We are thrilled to announce the self-hosted version of Transitive, the open-source framework for full-stack robotic software.

Transitive has been used in production every day by many robotics startups for over a year now but until today the only way to use it was via the hosted version on The hosted version is ideal for any robotics company that wants to add new capabilities to its fleet quickly, such as low-latency video-streaming or configuration management. But Transitive's vision has always been to create and support an ecosystem of developers who want to develop and share their own full-stack robotic capabilities. We believe this has the potential to accelerate the development of new and exciting robotic applications similar to how ROS has advanced this industry before. Before ROS, developing your own robotics product meant you also had to develop your own robotics communication middle-ware and a lot of the necessary software modules, incl. SLAM and navigation. With the advent of ROS and its ecosystem of packages, startups could not only move faster, they could also get to market with a lot less capital and reach profitability sooner. We aspire to give robotics startups another boost of this kind by creating a framework that makes it easy to connect robots to the cloud and web front-ends, provides the same level of openness as ROS, and supports sharing of packages, which we call capabilities.

What is Transitive?

The Transitive framework makes it easy to build robot cloud portals. Even given all the great open-source tools for web development and device management, building such cloud portals for robots is still not an easy task.

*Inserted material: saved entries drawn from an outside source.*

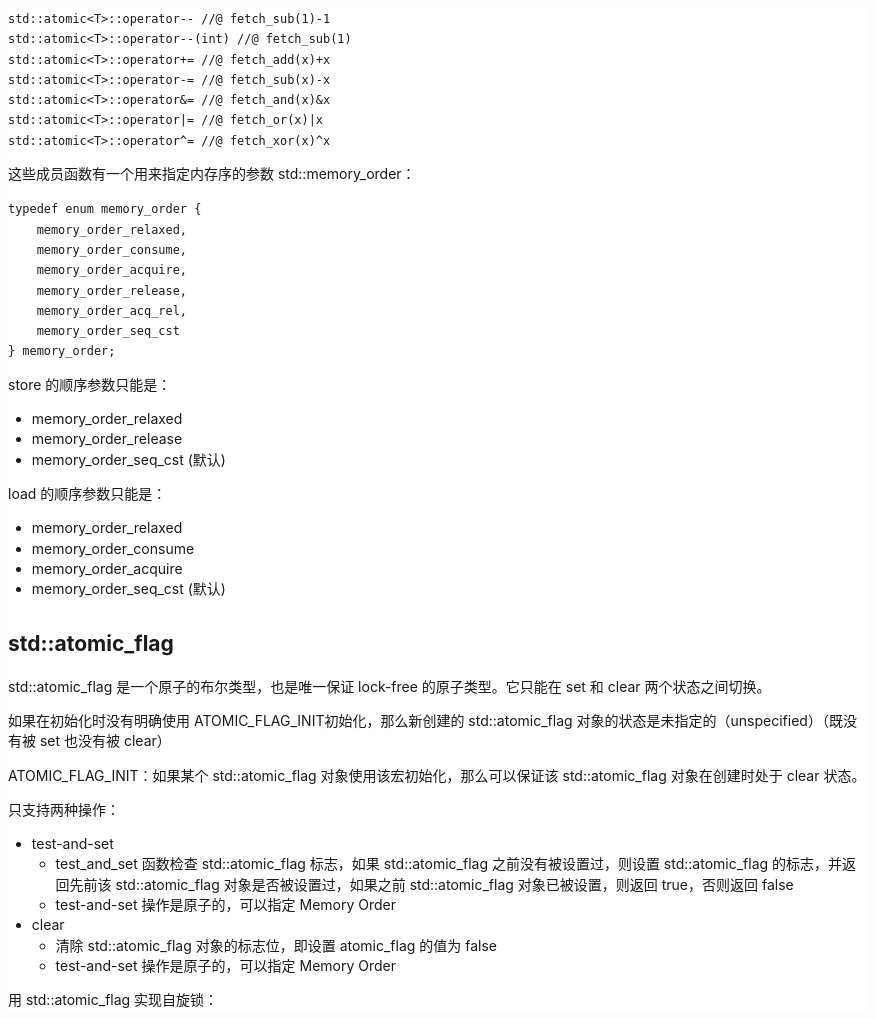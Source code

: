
 ```
std::atomic<T>::operator-- //@ fetch_sub(1)-1
std::atomic<T>::operator--(int) //@ fetch_sub(1)
std::atomic<T>::operator+= //@ fetch_add(x)+x
std::atomic<T>::operator-= //@ fetch_sub(x)-x
std::atomic<T>::operator&= //@ fetch_and(x)&x
std::atomic<T>::operator|= //@ fetch_or(x)|x
std::atomic<T>::operator^= //@ fetch_xor(x)^x
```

这些成员函数有一个用来指定内存序的参数 std::memory_order：

```
typedef enum memory_order {
    memory_order_relaxed,
    memory_order_consume,
    memory_order_acquire,
    memory_order_release,
    memory_order_acq_rel,
    memory_order_seq_cst
} memory_order;
```

store 的顺序参数只能是：

- memory_order_relaxed
- memory_order_release
- memory_order_seq_cst (默认)

load 的顺序参数只能是：

- memory_order_relaxed
- memory_order_consume
- memory_order_acquire
- memory_order_seq_cst (默认)

## std::atomic_flag

std::atomic_flag 是一个原子的布尔类型，也是唯一保证 lock-free 的原子类型。它只能在  set 和 clear 两个状态之间切换。

如果在初始化时没有明确使用 ATOMIC_FLAG_INIT初始化，那么新创建的 std::atomic_flag 对象的状态是未指定的（unspecified）（既没有被 set 也没有被 clear）

ATOMIC_FLAG_INIT：如果某个 std::atomic_flag 对象使用该宏初始化，那么可以保证该 std::atomic_flag 对象在创建时处于 clear 状态。

只支持两种操作：

- test-and-set
  - test_and_set 函数检查 std::atomic_flag 标志，如果 std::atomic_flag 之前没有被设置过，则设置 std::atomic_flag 的标志，并返回先前该 std::atomic_flag 对象是否被设置过，如果之前 std::atomic_flag 对象已被设置，则返回 true，否则返回 false
  - test-and-set 操作是原子的，可以指定 Memory Order
- clear
  - 清除 std::atomic_flag 对象的标志位，即设置 atomic_flag 的值为 false
  - test-and-set 操作是原子的，可以指定 Memory Order

用 std::atomic_flag 实现自旋锁：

There are several reasons for this, but a big one is that robots are different from regular servers, despite many people attempting to tread them as such. They go offline a lot, have limited network bandwidth, and each robot in a fleet may run a different version of software and require a different configuration. Robots also generate a lot of data, some of which needs to be synced in real-time with cloud and web front-ends for processing and visualization, some of which recorded, and some discarded. In addition robots roam insecure areas and are connected over networks outside of the control of the startup, hence requiring tight authentication and authorization.

Transitive solves many of these issues. It provides a reliable, real-time data synchronization protocol that operates on top of MQTT, called MQTTSync. MQTTSync seamlessly synchronizes stateful data between robot, cloud, and web, instead of just passing messages. It provides the notion of full-stack packages that implement encapsulation and versioning of software components for all three systems (robot, cloud, and web) and uses MQTTSync's name-spaced data model to reliably communicate and operate, even when different robots run different versions of the package. The robot and cloud components are run in sandboxes to isolate them from the rest of the system, and the web components can be embedded in any web page including existing robot cloud portals. And of course, all this is secured, using SSL for transport-level security, client certificates and JSON Web Tokens for authentication, and authorization based on MQTT topics. Taken together this lays a solid foundation for building new full-stack capabilities with ease.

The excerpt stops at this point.